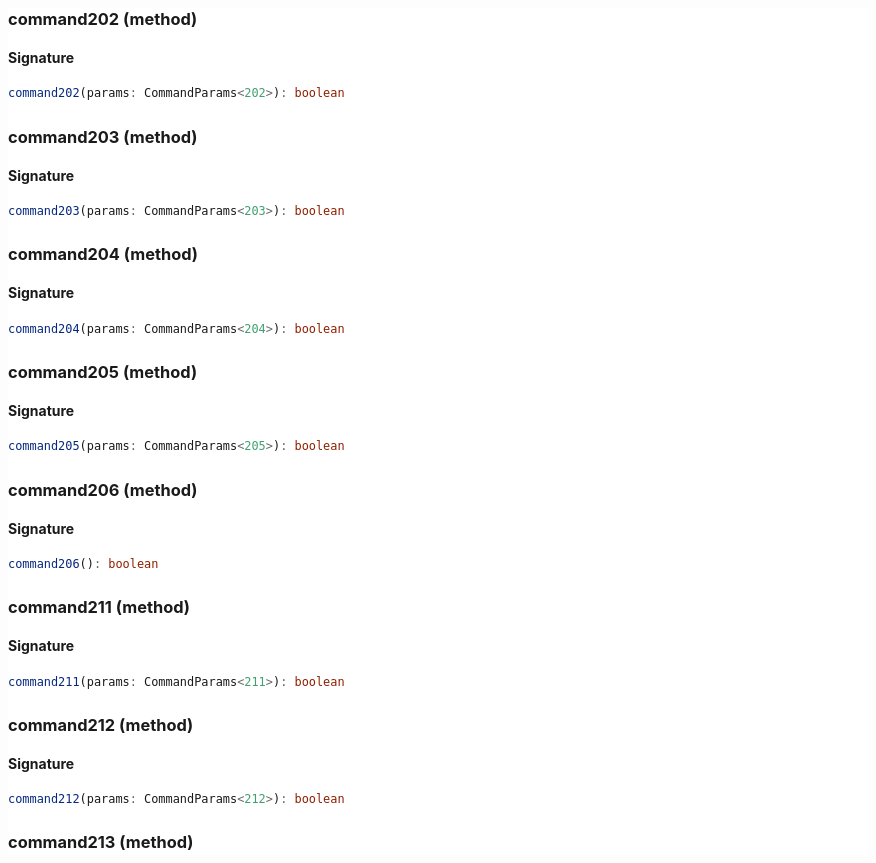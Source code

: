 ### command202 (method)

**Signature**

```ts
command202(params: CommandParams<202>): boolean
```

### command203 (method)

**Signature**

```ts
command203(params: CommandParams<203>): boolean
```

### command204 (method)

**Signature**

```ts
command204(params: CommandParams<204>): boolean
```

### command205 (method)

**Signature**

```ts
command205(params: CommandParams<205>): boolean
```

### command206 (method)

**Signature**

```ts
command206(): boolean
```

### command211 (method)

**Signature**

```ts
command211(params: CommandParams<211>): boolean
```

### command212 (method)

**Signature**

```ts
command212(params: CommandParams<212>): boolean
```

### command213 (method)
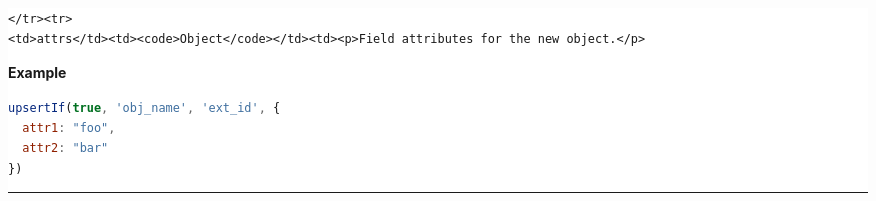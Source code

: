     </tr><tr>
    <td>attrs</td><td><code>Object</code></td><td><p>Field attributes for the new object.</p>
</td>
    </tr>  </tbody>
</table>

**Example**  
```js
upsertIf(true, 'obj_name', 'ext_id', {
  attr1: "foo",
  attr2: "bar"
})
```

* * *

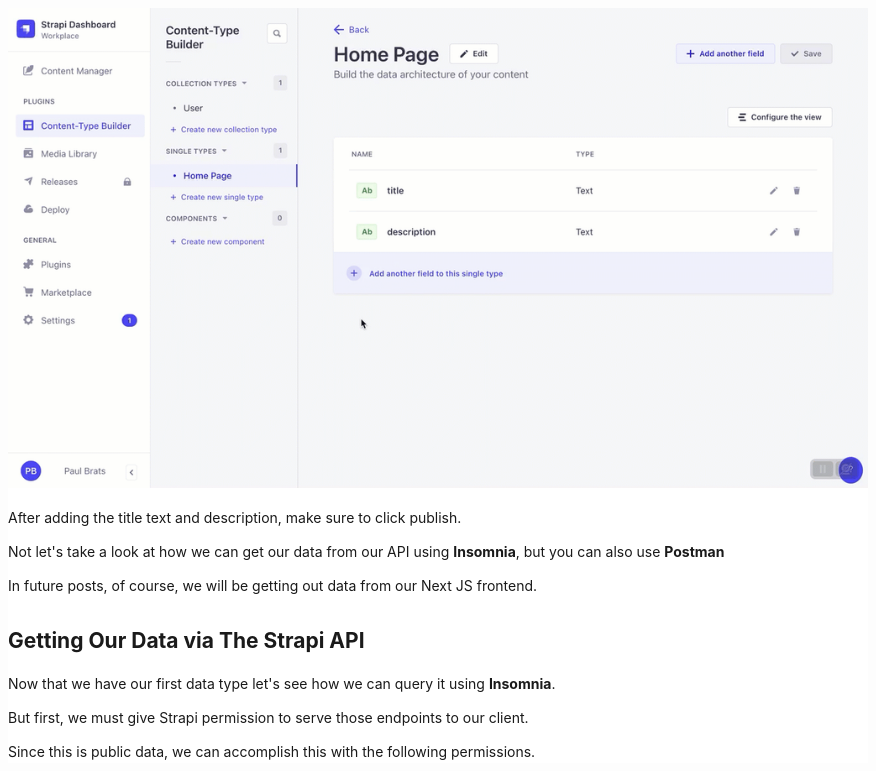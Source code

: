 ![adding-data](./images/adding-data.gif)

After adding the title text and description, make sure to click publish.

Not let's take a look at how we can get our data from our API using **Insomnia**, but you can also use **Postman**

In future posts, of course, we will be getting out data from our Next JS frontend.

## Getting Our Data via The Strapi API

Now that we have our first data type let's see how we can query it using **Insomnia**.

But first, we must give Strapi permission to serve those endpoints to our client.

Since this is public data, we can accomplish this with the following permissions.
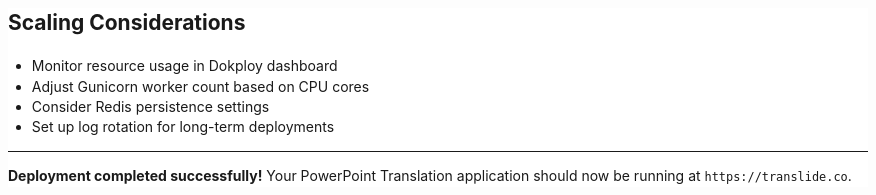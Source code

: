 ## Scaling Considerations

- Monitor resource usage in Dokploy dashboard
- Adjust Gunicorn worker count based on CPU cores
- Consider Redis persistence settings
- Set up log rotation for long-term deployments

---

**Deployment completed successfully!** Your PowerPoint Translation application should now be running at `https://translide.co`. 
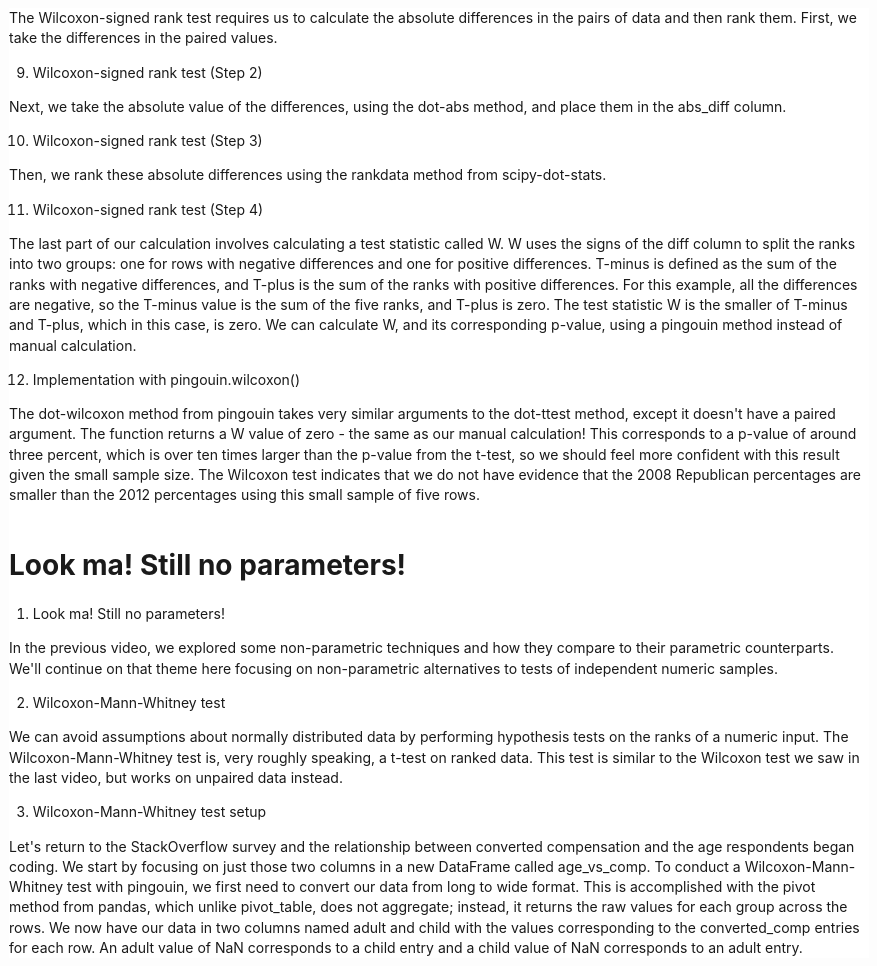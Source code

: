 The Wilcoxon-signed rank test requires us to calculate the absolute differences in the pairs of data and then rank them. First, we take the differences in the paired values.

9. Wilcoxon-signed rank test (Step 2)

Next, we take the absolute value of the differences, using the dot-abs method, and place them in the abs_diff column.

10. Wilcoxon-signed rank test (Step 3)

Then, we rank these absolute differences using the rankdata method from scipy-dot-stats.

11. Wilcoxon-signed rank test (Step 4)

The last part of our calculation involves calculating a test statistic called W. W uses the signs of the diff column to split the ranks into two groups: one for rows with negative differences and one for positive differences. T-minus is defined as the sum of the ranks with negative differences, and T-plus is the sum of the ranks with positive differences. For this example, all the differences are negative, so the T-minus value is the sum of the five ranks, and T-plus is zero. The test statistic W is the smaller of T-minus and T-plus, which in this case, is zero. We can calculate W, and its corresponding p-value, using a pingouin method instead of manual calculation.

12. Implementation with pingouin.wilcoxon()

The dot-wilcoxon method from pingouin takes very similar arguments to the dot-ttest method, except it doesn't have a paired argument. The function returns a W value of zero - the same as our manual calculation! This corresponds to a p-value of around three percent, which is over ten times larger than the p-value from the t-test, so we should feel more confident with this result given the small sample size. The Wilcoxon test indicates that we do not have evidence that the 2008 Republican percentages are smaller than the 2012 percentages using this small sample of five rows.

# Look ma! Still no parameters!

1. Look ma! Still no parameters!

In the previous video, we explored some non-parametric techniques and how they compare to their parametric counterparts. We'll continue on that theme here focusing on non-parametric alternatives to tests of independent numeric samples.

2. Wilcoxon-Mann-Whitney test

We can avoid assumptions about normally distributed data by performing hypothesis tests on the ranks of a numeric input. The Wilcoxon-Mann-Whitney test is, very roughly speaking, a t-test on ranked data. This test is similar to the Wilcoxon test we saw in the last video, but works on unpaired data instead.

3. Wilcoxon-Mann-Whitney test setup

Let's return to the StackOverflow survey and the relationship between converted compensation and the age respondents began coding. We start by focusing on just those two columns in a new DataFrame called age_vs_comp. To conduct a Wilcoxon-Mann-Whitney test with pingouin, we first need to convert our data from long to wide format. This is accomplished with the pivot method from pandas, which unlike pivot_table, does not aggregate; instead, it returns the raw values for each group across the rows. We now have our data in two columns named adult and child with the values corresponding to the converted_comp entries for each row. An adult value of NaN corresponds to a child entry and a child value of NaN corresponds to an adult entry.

*****

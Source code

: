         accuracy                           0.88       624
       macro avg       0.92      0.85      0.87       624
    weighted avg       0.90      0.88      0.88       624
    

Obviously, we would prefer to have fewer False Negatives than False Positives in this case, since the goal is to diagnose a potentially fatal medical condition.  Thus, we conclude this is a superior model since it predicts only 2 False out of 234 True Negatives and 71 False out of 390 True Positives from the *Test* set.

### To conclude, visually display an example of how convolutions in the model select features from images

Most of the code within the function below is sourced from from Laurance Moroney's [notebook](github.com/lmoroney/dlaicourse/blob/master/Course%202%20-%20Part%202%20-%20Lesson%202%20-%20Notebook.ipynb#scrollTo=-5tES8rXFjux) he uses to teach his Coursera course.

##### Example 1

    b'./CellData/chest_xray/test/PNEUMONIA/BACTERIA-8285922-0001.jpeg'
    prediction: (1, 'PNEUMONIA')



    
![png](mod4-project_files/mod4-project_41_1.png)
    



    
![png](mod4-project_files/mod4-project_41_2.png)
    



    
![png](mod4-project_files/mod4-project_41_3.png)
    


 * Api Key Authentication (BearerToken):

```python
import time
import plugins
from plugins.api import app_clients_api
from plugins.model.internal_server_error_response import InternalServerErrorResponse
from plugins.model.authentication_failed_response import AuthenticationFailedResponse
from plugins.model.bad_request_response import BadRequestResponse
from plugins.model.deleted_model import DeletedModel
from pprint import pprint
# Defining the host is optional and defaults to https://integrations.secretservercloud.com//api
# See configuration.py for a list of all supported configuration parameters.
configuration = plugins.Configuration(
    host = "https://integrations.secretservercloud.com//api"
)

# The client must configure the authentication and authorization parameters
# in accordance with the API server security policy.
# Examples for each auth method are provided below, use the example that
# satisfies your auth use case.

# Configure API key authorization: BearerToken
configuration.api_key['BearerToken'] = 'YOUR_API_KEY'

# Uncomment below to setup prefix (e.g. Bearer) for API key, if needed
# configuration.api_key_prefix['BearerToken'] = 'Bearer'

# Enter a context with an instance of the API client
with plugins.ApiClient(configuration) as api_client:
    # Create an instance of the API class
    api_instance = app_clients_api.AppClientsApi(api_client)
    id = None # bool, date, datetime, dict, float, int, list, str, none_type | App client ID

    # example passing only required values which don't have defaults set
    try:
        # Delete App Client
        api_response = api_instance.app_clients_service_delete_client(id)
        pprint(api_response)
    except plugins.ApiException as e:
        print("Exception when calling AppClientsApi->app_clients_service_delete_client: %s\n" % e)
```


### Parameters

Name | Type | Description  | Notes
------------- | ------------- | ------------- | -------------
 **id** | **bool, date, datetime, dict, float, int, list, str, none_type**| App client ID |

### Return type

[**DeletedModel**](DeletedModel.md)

*****

- [Task instructions]: Which lines of the data include the string "configuration"? Copy each of them.

- [Result for this exercise]:
# See configuration.py for a list of all supported configuration parameters.
configuration = plugins.Configuration(
configuration.api_key['BearerToken'] = 'YOUR_API_KEY'
# configuration.api_key_prefix['BearerToken'] = 'Bearer'
with plugins.ApiClient(configuration) as api_client:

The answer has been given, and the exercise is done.